(Collected data entries)
════════

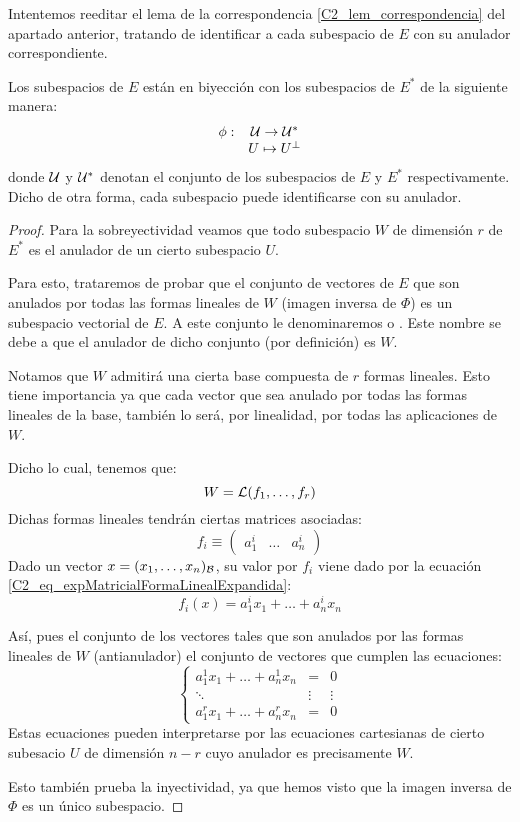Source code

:Intentemos reeditar el lema de la correspondencia \ref{C2_lem_correspondencia} del apartado anterior, tratando de identificar a cada subespacio de $E$ con su anulador correspondiente.
\begin{lem}
	\label{C2_lem_correspondenciaAnulador}
	Los subespacios de $E$ están en biyección con los subespacios de $E^*$ de la siguiente manera:
	\[\begin{array}{cc}
	\phi:& \mathcal{U}\rightarrow\mathcal{U}^*\\
	&U\mapsto U^{\perp}
	\end{array}\]
	donde $\mathcal{U}$ y $\mathcal{U}^*$ denotan el conjunto de los subespacios de $E$ y $E^*$ respectivamente.
	Dicho de otra forma, cada subespacio puede identificarse con su anulador.
\end{lem}
\begin{proof}
	Para la sobreyectividad veamos que todo subespacio $W$ de dimensión $r$ de $E^*$ es el anulador de un cierto subespacio $U$.
	
	Para esto, trataremos de probar que el conjunto de vectores de $E$ que son anulados por todas las formas lineales de $W$ (imagen inversa de $\Phi$) es un subespacio vectorial de $E$. A este conjunto le denominaremos  o . Este nombre se debe a que el anulador de dicho conjunto (por definición) es $W$.
	
	Notamos que $W$ admitirá una cierta base compuesta de $r$ formas lineales. Esto tiene importancia ya que cada vector que sea anulado por todas las formas lineales de la base, también lo será, por linealidad, por todas las aplicaciones de $W$.
	
	Dicho lo cual, tenemos que:
	\[W=\mathcal{L}(f_1,\dots,f_r)\]
	Dichas formas lineales tendrán ciertas matrices asociadas:
	\[f_i\equiv\begin{pmatrix}
	a_1^i & \dots & a_n^i
	\end{pmatrix}\]
	Dado un vector $x=(x_1,\dots,x_n)_{\mathcal{B}}$, su valor por $f_i$ viene dado por la ecuación  \eqref{C2_eq_expMatricialFormaLinealExpandida}:
	\[f_i(x)=a_1^ix_1+\dots+a_n^ix_n\]
	
	Así, pues el conjunto de los vectores tales que son anulados por las formas lineales de $W$ (antianulador)  el conjunto de vectores que cumplen las ecuaciones:
	\begin{equation}
	\label{C2_eq_ecuacionesAtianulador}
	\left\{\begin{array}{ccc}
	a_1^1x_1+\dots+a_n^1x_n&=&0\\
	\ddots& \vdots & \vdots\\
	a_1^rx_1+\dots+a_n^rx_n&=&0
	\end{array}\right.\end{equation}
	Estas ecuaciones pueden interpretarse por las ecuaciones cartesianas de cierto subesacio $U$ de dimensión $n-r$ cuyo anulador es precisamente $W$.
	
	Esto también prueba la inyectividad, ya que hemos visto que la imagen inversa de $\Phi$ es un único subespacio.
\end{proof}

════════

All of the records above are to be written out exactly, minus their images.

Source code

:Intentemos reeditar el lema de la correspondencia \ref{C2_lem_correspondencia} del apartado anterior, tratando de identificar a cada subespacio de $E$ con su anulador correspondiente.
\begin{lem}
	\label{C2_lem_correspondenciaAnulador}
	Los subespacios de $E$ están en biyección con los subespacios de $E^*$ de la siguiente manera:
	\[\begin{array}{cc}
	\phi:& \mathcal{U}\rightarrow\mathcal{U}^*\\
	&U\mapsto U^{\perp}
	\end{array}\]
	donde $\mathcal{U}$ y $\mathcal{U}^*$ denotan el conjunto de los subespacios de $E$ y $E^*$ respectivamente.
	Dicho de otra forma, cada subespacio puede identificarse con su anulador.
\end{lem}
\begin{proof}
	Para la sobreyectividad veamos que todo subespacio $W$ de dimensión $r$ de $E^*$ es el anulador de un cierto subespacio $U$.
	
	Para esto, trataremos de probar que el conjunto de vectores de $E$ que son anulados por todas las formas lineales de $W$ (imagen inversa de $\Phi$) es un subespacio vectorial de $E$. A este conjunto le denominaremos  o . Este nombre se debe a que el anulador de dicho conjunto (por definición) es $W$.
	
	Notamos que $W$ admitirá una cierta base compuesta de $r$ formas lineales. Esto tiene importancia ya que cada vector que sea anulado por todas las formas lineales de la base, también lo será, por linealidad, por todas las aplicaciones de $W$.
	
	Dicho lo cual, tenemos que:
	\[W=\mathcal{L}(f_1,\dots,f_r)\]
	Dichas formas lineales tendrán ciertas matrices asociadas:
	\[f_i\equiv\begin{pmatrix}
	a_1^i & \dots & a_n^i
	\end{pmatrix}\]
	Dado un vector $x=(x_1,\dots,x_n)_{\mathcal{B}}$, su valor por $f_i$ viene dado por la ecuación  \eqref{C2_eq_expMatricialFormaLinealExpandida}:
	\[f_i(x)=a_1^ix_1+\dots+a_n^ix_n\]
	
	Así, pues el conjunto de los vectores tales que son anulados por las formas lineales de $W$ (antianulador)  el conjunto de vectores que cumplen las ecuaciones:
	\begin{equation}
	\label{C2_eq_ecuacionesAtianulador}
	\left\{\begin{array}{ccc}
	a_1^1x_1+\dots+a_n^1x_n&=&0\\
	\ddots& \vdots & \vdots\\
	a_1^rx_1+\dots+a_n^rx_n&=&0
	\end{array}\right.\end{equation}
	Estas ecuaciones pueden interpretarse por las ecuaciones cartesianas de cierto subesacio $U$ de dimensión $n-r$ cuyo anulador es precisamente $W$.
	
	Esto también prueba la inyectividad, ya que hemos visto que la imagen inversa de $\Phi$ es un único subespacio.
\end{proof}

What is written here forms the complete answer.